Algérie

Et malgré tout «Mazal kayen l'espoir»' Cheb Hasni, 18 ans après sa disparition



Et malgré tout «Mazal kayen l'espoir»'                                    Cheb Hasni, 18 ans après sa disparition
Cheb Hasni n'est pas de cette race d'artistes qu'on évoque au passé. Même mort, il continue de faire débat, de s'attirer de nouveaux fans et surtout de réaliser des ventes qui feraient pâlir d'envie des chanteurs vivants qui n'arrivent pas à faire flamber le hit parade.
Hasni, dix-huit ans après, continue de roucouler comme au bon vieux temps. Ses paroles continuent de servir de musique de fond aux idylles naissantes et aux histoires d'amour finissantes. On continue de puiser dans son répertoire pour colorier les plus chaudes des sérénades.
Même mort, il continue d'être une poule aux 'ufs d'or pour une frange de producteurs qui continuent de dupliquer ses chansons. Les royalties, ils n'en ont cure du moment que le marché n'est pas près d'oublier le roi du sentimental.
Sa mère, sa famille, sa veuve, son enfant Abdallah, sont le dernier des soucis de ces commerçants du dimanche sans foi ni loi.
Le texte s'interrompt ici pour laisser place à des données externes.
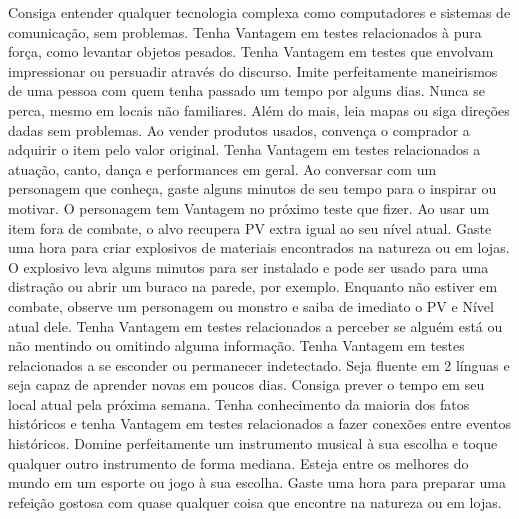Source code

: \vfill
{}
{
	Consiga entender qualquer tecnologia complexa como computadores e sistemas de comunicação, sem problemas.
}
\vfill
{}
{
	Tenha Vantagem em testes relacionados à pura força, como levantar objetos pesados.
}
\vfill
{}
{
	Tenha Vantagem em testes que envolvam impressionar ou persuadir através do discurso.
}
\vfill
{}
{
	Imite perfeitamente maneirismos de uma pessoa com quem tenha passado um tempo por alguns dias. 
}
\vfill
{}
{
	Nunca se perca, mesmo em locais não familiares. 
	Além do mais, leia mapas ou siga direções dadas sem problemas. 
}
\vfill
{}
{
	Ao vender produtos usados, convença o comprador a adquirir o item pelo valor original.
}
\vfill
{}
{
	Tenha Vantagem em testes relacionados a atuação, canto, dança e performances em geral.
}
\vfill
{}
{
	Ao conversar com um personagem que conheça, gaste alguns minutos de seu tempo para o inspirar ou motivar.
	O personagem tem Vantagem no próximo teste que fizer.
}
\vfill
{}
{
	Ao usar um item fora de combate, o alvo recupera PV extra igual ao seu nível atual.
}
\vfill
{} 
{
	Gaste uma hora para criar explosivos de materiais encontrados na natureza ou em lojas. 
	O explosivo leva alguns minutos para ser instalado e pode ser usado para uma distração ou abrir um buraco na parede, por exemplo.
}
\vfill
{}
{
	Enquanto não estiver em combate, observe um personagem ou monstro e saiba de imediato o PV e Nível atual dele.
}
\vfill
{}
{
	Tenha Vantagem em testes relacionados a perceber se alguém está ou não mentindo ou omitindo alguma informação.
}
%
\newpage
%
{
	Tenha Vantagem em testes relacionados a se esconder ou permanecer indetectado.
}
\vfill
{}
{
	Seja fluente em 2 línguas e seja capaz de aprender novas em poucos dias. 
}
\vfill
{}
{
	Consiga prever o tempo em seu local atual pela próxima semana. 
}
\vfill
{}
{
	Tenha conhecimento da maioria dos fatos históricos e tenha Vantagem em testes relacionados a fazer conexões entre eventos históricos.
}
\vfill
{}
{
	Domine perfeitamente um instrumento musical à sua escolha e toque qualquer outro instrumento de forma mediana.
}
\vfill
{}
{
	Esteja entre os melhores do mundo em um esporte ou jogo à sua escolha.
}
\vfill
{}
{
	Gaste uma hora para preparar uma refeição gostosa com quase qualquer coisa que encontre na natureza ou em lojas.
}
On duplique, on fait grincer la caisse enregistreuse et on achève bien les chevaux. 29 septembre 1994, alors que le quartier de Gambetta, emmitouflé dans sa monotonie, s'apprêtait à vivre un après-midi d'automne, des balles assassines ont brisé un élan.
L'écho de leur déflagration a fait frémir les murs de la ville, que dire, du monde. On a assassiné l'amour, on a assassiné la chanson sentimentale.
On a tué Cheb Hasni qui tire ainsi sa révérence, ironie du sort dans son quartier natal, et entouré de ses amis, ceux qui ont accompagné ses premiers pas de footballeurs et ses premiers trémolos de chanteur.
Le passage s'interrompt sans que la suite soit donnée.